■ SUPPLIED RECORDS:
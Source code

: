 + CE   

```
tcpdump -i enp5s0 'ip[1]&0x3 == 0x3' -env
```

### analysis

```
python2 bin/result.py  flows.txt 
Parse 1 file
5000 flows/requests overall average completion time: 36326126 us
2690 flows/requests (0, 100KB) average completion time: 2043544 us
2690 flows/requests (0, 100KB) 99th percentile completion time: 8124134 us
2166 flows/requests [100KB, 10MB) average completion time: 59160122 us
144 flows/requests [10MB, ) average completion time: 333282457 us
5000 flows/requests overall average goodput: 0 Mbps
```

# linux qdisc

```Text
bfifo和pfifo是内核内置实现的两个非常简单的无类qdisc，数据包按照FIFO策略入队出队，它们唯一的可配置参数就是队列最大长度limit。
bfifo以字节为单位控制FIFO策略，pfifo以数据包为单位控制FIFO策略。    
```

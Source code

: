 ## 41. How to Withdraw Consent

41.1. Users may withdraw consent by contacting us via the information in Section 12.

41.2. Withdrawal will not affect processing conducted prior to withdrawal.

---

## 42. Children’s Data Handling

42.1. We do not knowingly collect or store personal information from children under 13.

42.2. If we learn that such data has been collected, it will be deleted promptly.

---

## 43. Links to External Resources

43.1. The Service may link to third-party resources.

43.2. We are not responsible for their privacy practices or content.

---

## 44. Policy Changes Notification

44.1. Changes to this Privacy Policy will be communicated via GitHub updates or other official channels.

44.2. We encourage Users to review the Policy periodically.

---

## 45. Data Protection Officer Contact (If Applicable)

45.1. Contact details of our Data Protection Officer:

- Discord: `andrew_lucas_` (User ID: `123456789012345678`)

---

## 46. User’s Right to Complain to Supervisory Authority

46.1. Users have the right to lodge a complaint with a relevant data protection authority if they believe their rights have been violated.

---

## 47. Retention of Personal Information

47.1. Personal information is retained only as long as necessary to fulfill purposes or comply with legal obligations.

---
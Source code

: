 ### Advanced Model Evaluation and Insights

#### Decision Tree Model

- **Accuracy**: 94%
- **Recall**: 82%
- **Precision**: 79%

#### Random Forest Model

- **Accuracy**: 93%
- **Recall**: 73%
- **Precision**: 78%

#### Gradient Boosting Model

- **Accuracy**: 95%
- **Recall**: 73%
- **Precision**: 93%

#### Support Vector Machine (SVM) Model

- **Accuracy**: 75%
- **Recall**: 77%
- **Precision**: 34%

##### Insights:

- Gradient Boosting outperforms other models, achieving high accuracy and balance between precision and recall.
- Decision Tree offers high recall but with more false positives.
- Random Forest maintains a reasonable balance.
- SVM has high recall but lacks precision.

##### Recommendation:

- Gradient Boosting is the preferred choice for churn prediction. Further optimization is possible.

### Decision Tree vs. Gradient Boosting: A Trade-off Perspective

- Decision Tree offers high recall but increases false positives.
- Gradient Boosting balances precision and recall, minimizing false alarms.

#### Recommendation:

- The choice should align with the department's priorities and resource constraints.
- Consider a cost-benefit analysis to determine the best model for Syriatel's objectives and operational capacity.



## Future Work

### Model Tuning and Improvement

■ WORK ORDER: In full and without change, transcribe the entries.

■ RESPONSE FOR THIS EXERCISE:
Source code

: + CE   

```
tcpdump -i enp5s0 'ip[1]&0x3 == 0x3' -env
```

### analysis

```
python2 bin/result.py  flows.txt 
Parse 1 file
5000 flows/requests overall average completion time: 36326126 us
2690 flows/requests (0, 100KB) average completion time: 2043544 us
2690 flows/requests (0, 100KB) 99th percentile completion time: 8124134 us
2166 flows/requests [100KB, 10MB) average completion time: 59160122 us
144 flows/requests [10MB, ) average completion time: 333282457 us
5000 flows/requests overall average goodput: 0 Mbps
```

# linux qdisc

```Text
bfifo和pfifo是内核内置实现的两个非常简单的无类qdisc，数据包按照FIFO策略入队出队，它们唯一的可配置参数就是队列最大长度limit。
bfifo以字节为单位控制FIFO策略，pfifo以数据包为单位控制FIFO策略。    
```

Source code

: ## 41. How to Withdraw Consent

41.1. Users may withdraw consent by contacting us via the information in Section 12.

41.2. Withdrawal will not affect processing conducted prior to withdrawal.

---

## 42. Children’s Data Handling

42.1. We do not knowingly collect or store personal information from children under 13.

42.2. If we learn that such data has been collected, it will be deleted promptly.

---

## 43. Links to External Resources

43.1. The Service may link to third-party resources.

43.2. We are not responsible for their privacy practices or content.

---

## 44. Policy Changes Notification

44.1. Changes to this Privacy Policy will be communicated via GitHub updates or other official channels.

44.2. We encourage Users to review the Policy periodically.

---

## 45. Data Protection Officer Contact (If Applicable)

45.1. Contact details of our Data Protection Officer:

- Discord: `andrew_lucas_` (User ID: `123456789012345678`)

---

## 46. User’s Right to Complain to Supervisory Authority

46.1. Users have the right to lodge a complaint with a relevant data protection authority if they believe their rights have been violated.

---

## 47. Retention of Personal Information

47.1. Personal information is retained only as long as necessary to fulfill purposes or comply with legal obligations.

---
Source code

: ### Advanced Model Evaluation and Insights

#### Decision Tree Model

- **Accuracy**: 94%
- **Recall**: 82%
- **Precision**: 79%

#### Random Forest Model

- **Accuracy**: 93%
- **Recall**: 73%
- **Precision**: 78%

#### Gradient Boosting Model

- **Accuracy**: 95%
- **Recall**: 73%
- **Precision**: 93%

#### Support Vector Machine (SVM) Model

- **Accuracy**: 75%
- **Recall**: 77%
- **Precision**: 34%

##### Insights:

- Gradient Boosting outperforms other models, achieving high accuracy and balance between precision and recall.
- Decision Tree offers high recall but with more false positives.
- Random Forest maintains a reasonable balance.
- SVM has high recall but lacks precision.

##### Recommendation:

- Gradient Boosting is the preferred choice for churn prediction. Further optimization is possible.

### Decision Tree vs. Gradient Boosting: A Trade-off Perspective

- Decision Tree offers high recall but increases false positives.
- Gradient Boosting balances precision and recall, minimizing false alarms.

#### Recommendation:

- The choice should align with the department's priorities and resource constraints.
- Consider a cost-benefit analysis to determine the best model for Syriatel's objectives and operational capacity.



## Future Work

### Model Tuning and Improvement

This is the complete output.